The research by Safe Ireland found different layers of the justice system, from gardaí to the judiciary, “often failed to give each woman the time and attention necessary to properly analyse her specific case”, CEO Sharon O’Halloran said.
She said it has exposed a system that often regards domestic violence “as a nuisance rather than a crime”.
We need a radical change in culture in the legal system so that domestic violence is treated seriously by everyone.
‘The last time he beat me was the worst’
Speaking on RTÉ’s Morning Ireland this morning, one victim described the horrors her husband put her through.
The mental abuse started six months after they married, when she was pregnant with their daughter. He started calling her fat and drinking excessively.
In one incident at a restaurant, she said he “pulled me by the hair and put my face into the corner of the table”. Three men stood up to intervene and he told them “he would take them on too”.
“The worst time he beat me was the last time he beat me,” the woman, referred to as Jane, told the programme. He had been out drinking and when she let him in the door he started to choke her.
Jane doesn’t remember how she eventually got out of the house that night.
I just remember running with my son. He was only two and a half at the time. My son was in my arms and my daughter was screaming running up the road in the lashings of rain. We were in our bare feet, we had no clothes. I could still feel the punches to the back of my head as I was running up the road with my son in my arms.
‘Just a domestic’
According to the research, which centred on 13 victims living in both urban and rural areas, women are not taken seriously by the legal system, are generally silenced in court and their allegations of domestic violence were not fully investigated. Breaches of safety and barring orders also went unpunished.
Women interviewed recounted a number of high-risk behaviours, like threats to kill or coerced sex, were not always heard or included in evidence.
All of the women quoted “just a domestic” as a phrase they have experienced in Ireland’s justice system.

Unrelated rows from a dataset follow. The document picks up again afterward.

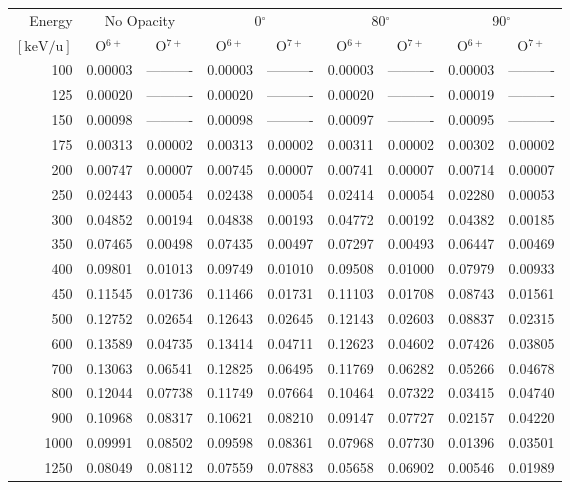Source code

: \begin{table}[ht]
\begin{tabular}{r|c|c|c|c|c|c|c|c}
    Energy & \multicolumn{2}{c|}{No Opacity} & \multicolumn{2}{c|}{0$^\circ$} & \multicolumn{2}{c|}{80$^\circ$} & \multicolumn{2}{c}{90$^\circ$} \\ \cline{2-9}
    $\mathrm{[keV/u]}$ & O$^{6+}$ & O$^{7+}$ & O$^{6+}$ & O$^{7+}$ & O$^{6+}$ & O$^{7+}$ & O$^{6+}$ & O$^{7+}$ \\ \cline{1-9}
      100 & 0.00003 & ---------- & 0.00003 & ---------- & 0.00003 & ---------- & 0.00003 & ---------- \\
      125 & 0.00020 & ---------- & 0.00020 & ---------- & 0.00020 & ---------- & 0.00019 & ---------- \\
      150 & 0.00098 & ---------- & 0.00098 & ---------- & 0.00097 & ---------- & 0.00095 & ---------- \\
      175 & 0.00313 & 0.00002 & 0.00313 & 0.00002 & 0.00311 & 0.00002 & 0.00302 & 0.00002 \\
      200 & 0.00747 & 0.00007 & 0.00745 & 0.00007 & 0.00741 & 0.00007 & 0.00714 & 0.00007 \\
      250 & 0.02443 & 0.00054 & 0.02438 & 0.00054 & 0.02414 & 0.00054 & 0.02280 & 0.00053 \\
      300 & 0.04852 & 0.00194 & 0.04838 & 0.00193 & 0.04772 & 0.00192 & 0.04382 & 0.00185 \\
      350 & 0.07465 & 0.00498 & 0.07435 & 0.00497 & 0.07297 & 0.00493 & 0.06447 & 0.00469 \\
      400 & 0.09801 & 0.01013 & 0.09749 & 0.01010 & 0.09508 & 0.01000 & 0.07979 & 0.00933 \\
      450 & 0.11545 & 0.01736 & 0.11466 & 0.01731 & 0.11103 & 0.01708 & 0.08743 & 0.01561 \\
      500 & 0.12752 & 0.02654 & 0.12643 & 0.02645 & 0.12143 & 0.02603 & 0.08837 & 0.02315 \\
      600 & 0.13589 & 0.04735 & 0.13414 & 0.04711 & 0.12623 & 0.04602 & 0.07426 & 0.03805 \\
      700 & 0.13063 & 0.06541 & 0.12825 & 0.06495 & 0.11769 & 0.06282 & 0.05266 & 0.04678 \\
      800 & 0.12044 & 0.07738 & 0.11749 & 0.07664 & 0.10464 & 0.07322 & 0.03415 & 0.04740 \\
      900 & 0.10968 & 0.08317 & 0.10621 & 0.08210 & 0.09147 & 0.07727 & 0.02157 & 0.04220 \\
     1000 & 0.09991 & 0.08502 & 0.09598 & 0.08361 & 0.07968 & 0.07730 & 0.01396 & 0.03501 \\
     1250 & 0.08049 & 0.08112 & 0.07559 & 0.07883 & 0.05658 & 0.06902 & 0.00546 & 0.01989 \\

\end{tabular}
\end{table}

Though the report points out many flaws in the system, there were also pockets of good practice where it is working well, where women are being heard.
“We are confident that we can work to ensure that these pockets become the norm for women and children, that change in culture and committed leadership can over-ride dismissal,” O’Halloran said.
Independent TD Mattie McGrath said it is “absolutely tragic” that this problem is still being grossly mismanaged.
He accused the government of displaying “some of the more obvious characteristic characteristics of a domestic abuser by its continually making empty pledges to change while only succeeding in making things worse”.
Safe Ireland have made 34 recommendations, with Justice Minister Frances Fitzgerald due to launch the report later today. O’Halloran said it would make an immediate difference if the following four were implemented:
A major European survey published last year showed 79% of Irish women who had experienced violence or abuse did not contact any service or organisation, including gardaí. The European average is 53%.